[HOW TO COMPLETE THIS TASK]: Repeat the entries without change, omitting the pictures.

[EXERCISE DATA]:
* * * *
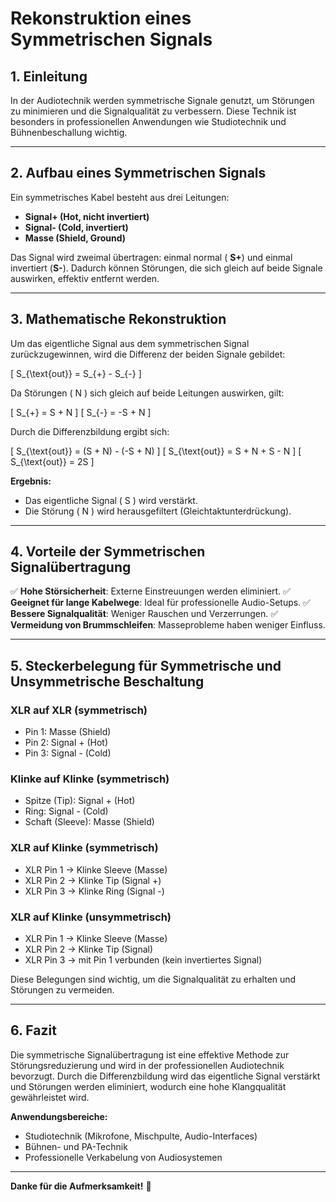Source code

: # **Rekonstruktion eines Symmetrischen Signals**

## **1. Einleitung**
In der Audiotechnik werden symmetrische Signale genutzt, um Störungen zu minimieren und die Signalqualität zu verbessern. Diese Technik ist besonders in professionellen Anwendungen wie Studiotechnik und Bühnenbeschallung wichtig.

---

## **2. Aufbau eines Symmetrischen Signals**
Ein symmetrisches Kabel besteht aus drei Leitungen:
- **Signal+ (Hot, nicht invertiert)**
- **Signal- (Cold, invertiert)**
- **Masse (Shield, Ground)**

Das Signal wird zweimal übertragen: einmal normal (
**S+**) und einmal invertiert (**S-**). Dadurch können Störungen, die sich gleich auf beide Signale auswirken, effektiv entfernt werden.

---

## **3. Mathematische Rekonstruktion**
Um das eigentliche Signal aus dem symmetrischen Signal zurückzugewinnen, wird die Differenz der beiden Signale gebildet:

\[
S_{\text{out}} = S_{+} - S_{-}
\]

Da Störungen \( N \) sich gleich auf beide Leitungen auswirken, gilt:

\[
S_{+} = S + N
\]
\[
S_{-} = -S + N
\]

Durch die Differenzbildung ergibt sich:

\[
S_{\text{out}} = (S + N) - (-S + N)
\]
\[
S_{\text{out}} = S + N + S - N
\]
\[
S_{\text{out}} = 2S
\]

**Ergebnis:**
- Das eigentliche Signal \( S \) wird verstärkt.
- Die Störung \( N \) wird herausgefiltert (Gleichtaktunterdrückung).

---

## **4. Vorteile der Symmetrischen Signalübertragung**
✅ **Hohe Störsicherheit**: Externe Einstreuungen werden eliminiert.
✅ **Geeignet für lange Kabelwege**: Ideal für professionelle Audio-Setups.
✅ **Bessere Signalqualität**: Weniger Rauschen und Verzerrungen.
✅ **Vermeidung von Brummschleifen**: Masseprobleme haben weniger Einfluss.

---

## **5. Steckerbelegung für Symmetrische und Unsymmetrische Beschaltung**

### **XLR auf XLR (symmetrisch)**
- Pin 1: Masse (Shield)
- Pin 2: Signal + (Hot)
- Pin 3: Signal - (Cold)

### **Klinke auf Klinke (symmetrisch)**
- Spitze (Tip): Signal + (Hot)
- Ring: Signal - (Cold)
- Schaft (Sleeve): Masse (Shield)

### **XLR auf Klinke (symmetrisch)**
- XLR Pin 1 → Klinke Sleeve (Masse)
- XLR Pin 2 → Klinke Tip (Signal +)
- XLR Pin 3 → Klinke Ring (Signal -)

### **XLR auf Klinke (unsymmetrisch)**
- XLR Pin 1 → Klinke Sleeve (Masse)
- XLR Pin 2 → Klinke Tip (Signal)
- XLR Pin 3 → mit Pin 1 verbunden (kein invertiertes Signal)

Diese Belegungen sind wichtig, um die Signalqualität zu erhalten und Störungen zu vermeiden.

---

## **6. Fazit**
Die symmetrische Signalübertragung ist eine effektive Methode zur Störungsreduzierung und wird in der professionellen Audiotechnik bevorzugt. Durch die Differenzbildung wird das eigentliche Signal verstärkt und Störungen werden eliminiert, wodurch eine hohe Klangqualität gewährleistet wird.

**Anwendungsbereiche:**
- Studiotechnik (Mikrofone, Mischpulte, Audio-Interfaces)
- Bühnen- und PA-Technik
- Professionelle Verkabelung von Audiosystemen

---

**Danke für die Aufmerksamkeit!** 🎵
* * * *
[YOUR RESPONSE]:
Source code

: # **Rekonstruktion eines Symmetrischen Signals**

## **1. Einleitung**
In der Audiotechnik werden symmetrische Signale genutzt, um Störungen zu minimieren und die Signalqualität zu verbessern. Diese Technik ist besonders in professionellen Anwendungen wie Studiotechnik und Bühnenbeschallung wichtig.

---

## **2. Aufbau eines Symmetrischen Signals**
Ein symmetrisches Kabel besteht aus drei Leitungen:
- **Signal+ (Hot, nicht invertiert)**
- **Signal- (Cold, invertiert)**
- **Masse (Shield, Ground)**

Das Signal wird zweimal übertragen: einmal normal (
**S+**) und einmal invertiert (**S-**). Dadurch können Störungen, die sich gleich auf beide Signale auswirken, effektiv entfernt werden.

---

## **3. Mathematische Rekonstruktion**
Um das eigentliche Signal aus dem symmetrischen Signal zurückzugewinnen, wird die Differenz der beiden Signale gebildet:

\[
S_{\text{out}} = S_{+} - S_{-}
\]

Da Störungen \( N \) sich gleich auf beide Leitungen auswirken, gilt:

\[
S_{+} = S + N
\]
\[
S_{-} = -S + N
\]

Durch die Differenzbildung ergibt sich:

\[
S_{\text{out}} = (S + N) - (-S + N)
\]
\[
S_{\text{out}} = S + N + S - N
\]
\[
S_{\text{out}} = 2S
\]

**Ergebnis:**
- Das eigentliche Signal \( S \) wird verstärkt.
- Die Störung \( N \) wird herausgefiltert (Gleichtaktunterdrückung).

---

## **4. Vorteile der Symmetrischen Signalübertragung**
✅ **Hohe Störsicherheit**: Externe Einstreuungen werden eliminiert.
✅ **Geeignet für lange Kabelwege**: Ideal für professionelle Audio-Setups.
✅ **Bessere Signalqualität**: Weniger Rauschen und Verzerrungen.
✅ **Vermeidung von Brummschleifen**: Masseprobleme haben weniger Einfluss.

---

## **5. Steckerbelegung für Symmetrische und Unsymmetrische Beschaltung**

### **XLR auf XLR (symmetrisch)**
- Pin 1: Masse (Shield)
- Pin 2: Signal + (Hot)
- Pin 3: Signal - (Cold)

### **Klinke auf Klinke (symmetrisch)**
- Spitze (Tip): Signal + (Hot)
- Ring: Signal - (Cold)
- Schaft (Sleeve): Masse (Shield)

### **XLR auf Klinke (symmetrisch)**
- XLR Pin 1 → Klinke Sleeve (Masse)
- XLR Pin 2 → Klinke Tip (Signal +)
- XLR Pin 3 → Klinke Ring (Signal -)

### **XLR auf Klinke (unsymmetrisch)**
- XLR Pin 1 → Klinke Sleeve (Masse)
- XLR Pin 2 → Klinke Tip (Signal)
- XLR Pin 3 → mit Pin 1 verbunden (kein invertiertes Signal)

Diese Belegungen sind wichtig, um die Signalqualität zu erhalten und Störungen zu vermeiden.

---

## **6. Fazit**
Die symmetrische Signalübertragung ist eine effektive Methode zur Störungsreduzierung und wird in der professionellen Audiotechnik bevorzugt. Durch die Differenzbildung wird das eigentliche Signal verstärkt und Störungen werden eliminiert, wodurch eine hohe Klangqualität gewährleistet wird.

**Anwendungsbereiche:**
- Studiotechnik (Mikrofone, Mischpulte, Audio-Interfaces)
- Bühnen- und PA-Technik
- Professionelle Verkabelung von Audiosystemen

---

**Danke für die Aufmerksamkeit!** 🎵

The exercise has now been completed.